3rd and 6th Prime Minister of the Cook Islands
- In office 1 February 1989 – 29 July 1999
- Monarch: Elizabeth II
- Deputy: Inatio Akaruru
- Queen's Representative: Sir Tangaroa Tangaroa Sir Apenera Short
- Preceded by: Pupuke Robati
- Succeeded by: Joe Williams
- In office 13 April 1983 – 16 November 1983
- Monarch: Elizabeth II
- Deputy: Vacant
- Queen's Representative: Sir Gaven Donne
- Preceded by: Sir Tom Davis
- Succeeded by: Sir Tom Davis

Personal details
- Born: Geoffrey Arama Henry 16 November 1940 Aitutaki, Cook Islands
- Died: 9 May 2012 (aged 71) Takuvaine, Rarotonga, Cook Islands
- Party: Cook Islands Party
- Spouse: Lady Louisa Henry
- Alma mater: Victoria University of Wellington

= Geoffrey Henry =

Cook Island politician and prime minister

Sir Geoffrey Arama Henry (16 November 1940 – 9 May 2012) was a Cook Island politician who was twice the Prime Minister of the Cook Islands. He was leader of the Cook Islands Party (CIP) from 1979 to 2006.

==Early life==
Henry was a native of Aitutaki. His father was the deacon of the Cook Islands Christian Church on the island. He was also first cousin to Albert Henry. He received a law degree from Victoria University of Wellington in New Zealand. He was married to Lady Louisa Henry.

==Political career==
Henry initially entered parliament in the opposition party aged 24 because of the corruption and excesses of the governing Cook Islands Party led by his cousin Albert Henry.

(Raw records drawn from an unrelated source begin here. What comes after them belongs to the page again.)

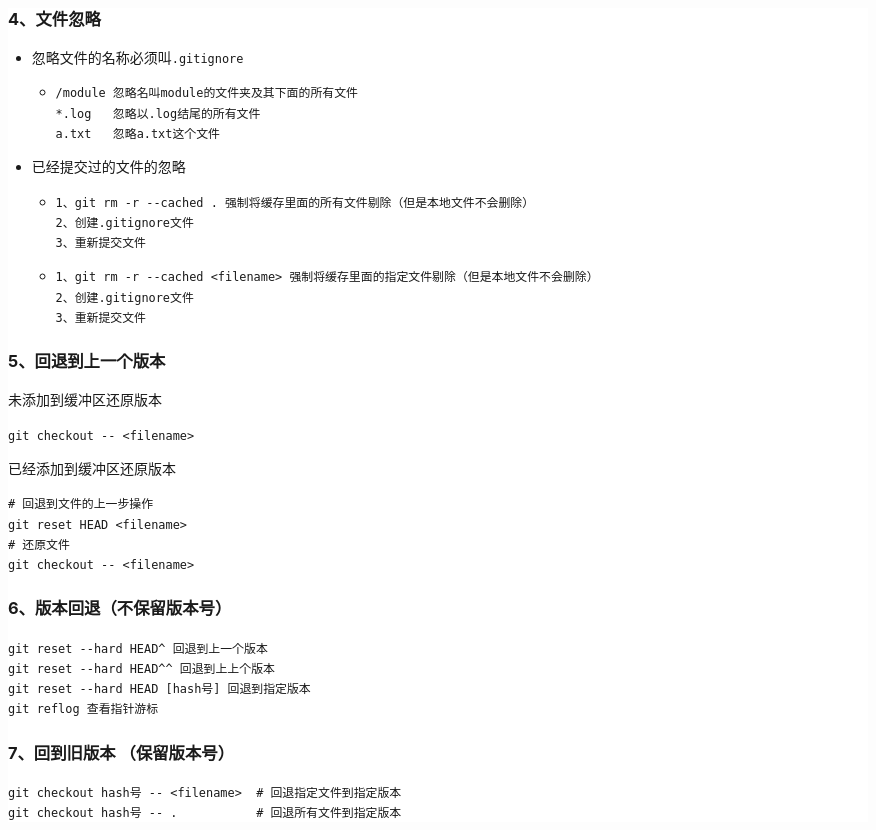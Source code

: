 

### 4、文件忽略

* 忽略文件的名称必须叫`.gitignore`

  * ```
    /module 忽略名叫module的文件夹及其下面的所有文件
    *.log   忽略以.log结尾的所有文件
    a.txt   忽略a.txt这个文件
    ```

* 已经提交过的文件的忽略

  * ```
    1、git rm -r --cached . 强制将缓存里面的所有文件剔除（但是本地文件不会删除）
    2、创建.gitignore文件
    3、重新提交文件
    ```

  * ```
    1、git rm -r --cached <filename> 强制将缓存里面的指定文件剔除（但是本地文件不会删除）
    2、创建.gitignore文件
    3、重新提交文件
    ```




### 5、回退到上一个版本

未添加到缓冲区还原版本

```
git checkout -- <filename>
```



已经添加到缓冲区还原版本

```
# 回退到文件的上一步操作
git reset HEAD <filename>
# 还原文件
git checkout -- <filename>
```



### 6、版本回退（不保留版本号）

```
git reset --hard HEAD^ 回退到上一个版本
git reset --hard HEAD^^ 回退到上上个版本
git reset --hard HEAD [hash号] 回退到指定版本
git reflog 查看指针游标
```



### 7、回到旧版本 （保留版本号）

```
git checkout hash号 -- <filename>  # 回退指定文件到指定版本
git checkout hash号 -- .			  # 回退所有文件到指定版本
```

However, in 1972 he joined the CIP: "family pressure was unbearable, and he could not personally tolerate being ostracised by the family again". Despite distrust from Albert Henry's powerful wife Elizabeth, his talent in a mediocre party meant he became finance minister.

Henry became leader of the CIP in 1979 after his cousin Albert Henry was forced to resign. Geoffrey Henry's first tenure as Prime Minister was from 13 April 1983 to 16 November 1983. From 1983 to 1989 he was the Leader of the Opposition in the Parliament of the Cook Islands. Henry's second tenure as prime minister began on 1 February 1989 and ended on 29 July 1999, when he resigned rather than face the break-up of the CIP due to party dissidents who opposed his leadership. Joe Williams replaced Henry as prime minister, but Henry remained as leader of the CIP.

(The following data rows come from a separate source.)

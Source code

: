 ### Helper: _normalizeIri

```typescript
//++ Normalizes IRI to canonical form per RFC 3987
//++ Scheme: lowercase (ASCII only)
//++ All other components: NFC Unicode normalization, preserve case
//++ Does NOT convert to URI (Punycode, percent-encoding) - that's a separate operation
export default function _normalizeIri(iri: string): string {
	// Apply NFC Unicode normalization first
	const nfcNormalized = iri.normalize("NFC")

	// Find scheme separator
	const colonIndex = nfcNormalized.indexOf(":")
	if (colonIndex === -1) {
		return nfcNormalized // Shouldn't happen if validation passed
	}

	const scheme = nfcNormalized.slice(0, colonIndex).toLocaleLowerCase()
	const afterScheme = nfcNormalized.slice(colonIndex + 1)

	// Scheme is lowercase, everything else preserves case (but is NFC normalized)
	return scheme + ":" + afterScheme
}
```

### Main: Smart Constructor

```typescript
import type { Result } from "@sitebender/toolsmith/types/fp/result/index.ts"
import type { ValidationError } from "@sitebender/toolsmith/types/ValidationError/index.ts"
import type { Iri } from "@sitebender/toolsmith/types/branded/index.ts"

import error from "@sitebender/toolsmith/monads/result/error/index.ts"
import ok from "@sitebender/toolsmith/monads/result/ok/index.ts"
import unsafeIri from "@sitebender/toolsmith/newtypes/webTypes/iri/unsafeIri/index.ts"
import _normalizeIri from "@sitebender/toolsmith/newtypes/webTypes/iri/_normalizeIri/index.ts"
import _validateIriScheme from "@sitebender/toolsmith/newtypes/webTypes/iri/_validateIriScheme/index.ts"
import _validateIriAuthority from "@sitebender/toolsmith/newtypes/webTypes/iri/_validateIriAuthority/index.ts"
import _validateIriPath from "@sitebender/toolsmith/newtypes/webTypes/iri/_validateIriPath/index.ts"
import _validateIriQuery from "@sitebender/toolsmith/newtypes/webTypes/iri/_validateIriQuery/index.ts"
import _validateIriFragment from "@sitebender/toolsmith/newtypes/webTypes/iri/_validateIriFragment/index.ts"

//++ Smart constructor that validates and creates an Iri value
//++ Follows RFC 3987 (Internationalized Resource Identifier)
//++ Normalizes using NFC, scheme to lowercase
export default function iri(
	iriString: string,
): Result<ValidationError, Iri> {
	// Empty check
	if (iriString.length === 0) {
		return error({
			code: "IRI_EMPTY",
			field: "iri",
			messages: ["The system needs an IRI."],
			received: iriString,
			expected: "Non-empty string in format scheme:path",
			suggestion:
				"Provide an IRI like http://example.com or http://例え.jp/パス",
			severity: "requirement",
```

In November 2004, Henry became the Deputy Prime Minister and Minister of Finance in a coalition government led by Robert Woonton. Henry continued in this position until 2006, when he retired from politics and as leader of the CIP. Henry Puna succeeded Henry as leader of the CIP.

===Honours and awards===
In 1977, Henry was awarded the Queen Elizabeth II Silver Jubilee Medal. On 13 June 1992, while serving as prime minister, Henry was appointed a Knight Commander of the Order of the British Empire (KBE) by Queen Elizabeth II.

==Post-political career==
On 16 April 2009, Henry was elected to a four-year term as president of the Cook Islands Sports and National Olympic Committee. The Sir Geoffrey Henry National Culture Centre in Avarua is named in Henry's honour.

On 18 February 2011 he was elected Speaker of the Cook Islands Parliament.

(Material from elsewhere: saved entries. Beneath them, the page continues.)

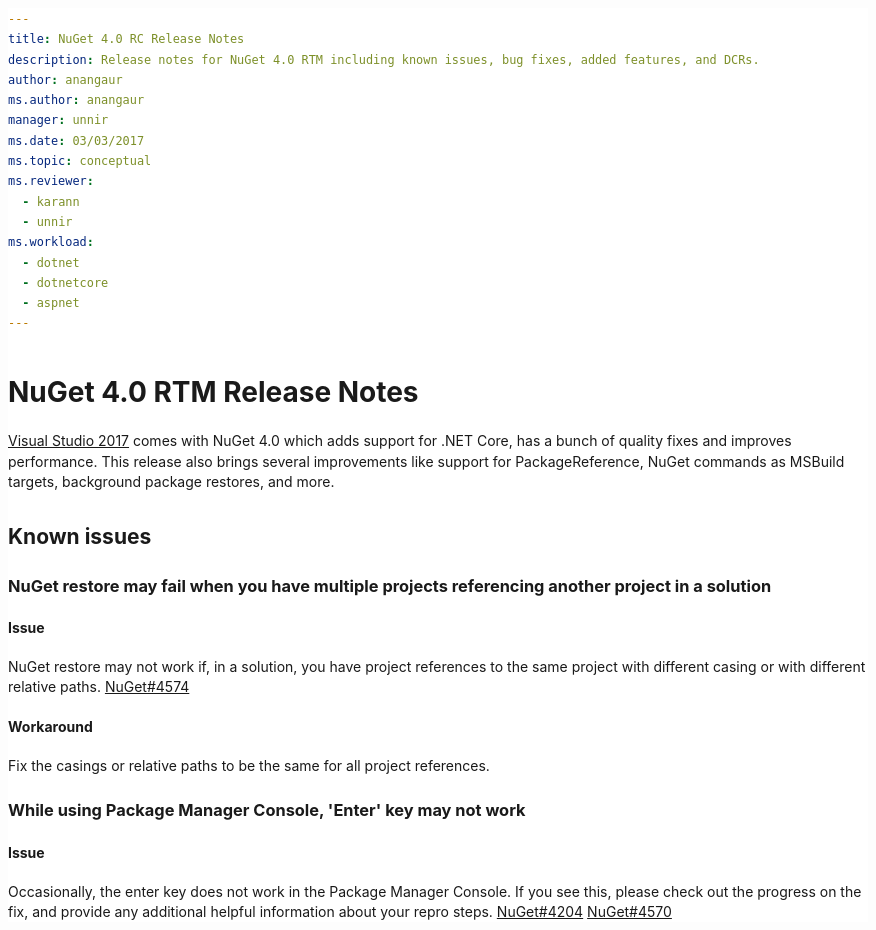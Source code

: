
 ```yaml
---
title: NuGet 4.0 RC Release Notes
description: Release notes for NuGet 4.0 RTM including known issues, bug fixes, added features, and DCRs.
author: anangaur
ms.author: anangaur
manager: unnir
ms.date: 03/03/2017
ms.topic: conceptual
ms.reviewer:
  - karann
  - unnir
ms.workload: 
  - dotnet
  - dotnetcore
  - aspnet
---
```


# NuGet 4.0 RTM Release Notes

[Visual Studio 2017](https://www.visualstudio.com/news/releasenotes/vs2017-relnotes) comes with NuGet 4.0 which adds support for .NET Core, has a bunch of quality fixes and improves performance. This release also brings several improvements like support for PackageReference, NuGet commands as MSBuild targets, background package restores, and more.

## Known issues

### NuGet restore may fail when you have multiple projects referencing another project in a solution

#### Issue

NuGet restore may not work if, in a solution, you have project references to the same project with different casing or with different relative paths. [NuGet#4574](https://github.com/NuGet/Home/issues/4574)

#### Workaround

Fix the casings or relative paths to be the same for all project references.

### While using Package Manager Console, 'Enter' key may not work

#### Issue

Occasionally, the enter key does not work in the Package Manager Console. If you see this, please check out the progress on the fix, and provide any additional helpful information about your repro steps. [NuGet#4204](https://github.com/NuGet/Home/issues/4204) [NuGet#4570](https://github.com/NuGet/Home/issues/4570)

On 9 May 2012, Henry died at the age of 71 at his home in Takuvaine, Rarotonga. In the days preceding his death he had been receiving treatment for cancer.

==2010 Air New Zealand "terrorist" incident==
In August 2010, Henry was removed from an Air New Zealand aeroplane at the Auckland International Airport after Henry made a comment during boarding about being a terrorist. Henry was asked to leave the New Caledonia-bound aircraft, but was not arrested. Henry later stated that he had become angry when required by security procedures to remove his jacket a second time despite an injured shoulder; as he boarded, he joked to the flight attendant, "Somebody back there thinks I am a terrorist." Henry refused to apologise for the incident, stating that "I don’t even look like Osama bin Laden or one of his lieutenants." Henry blamed his removal from the flight on the Air New Zealand pilot, who refused to fly with Henry on board; Henry argued that the pilot overreacted and should have applied "a modicum of commonsense" to the situation.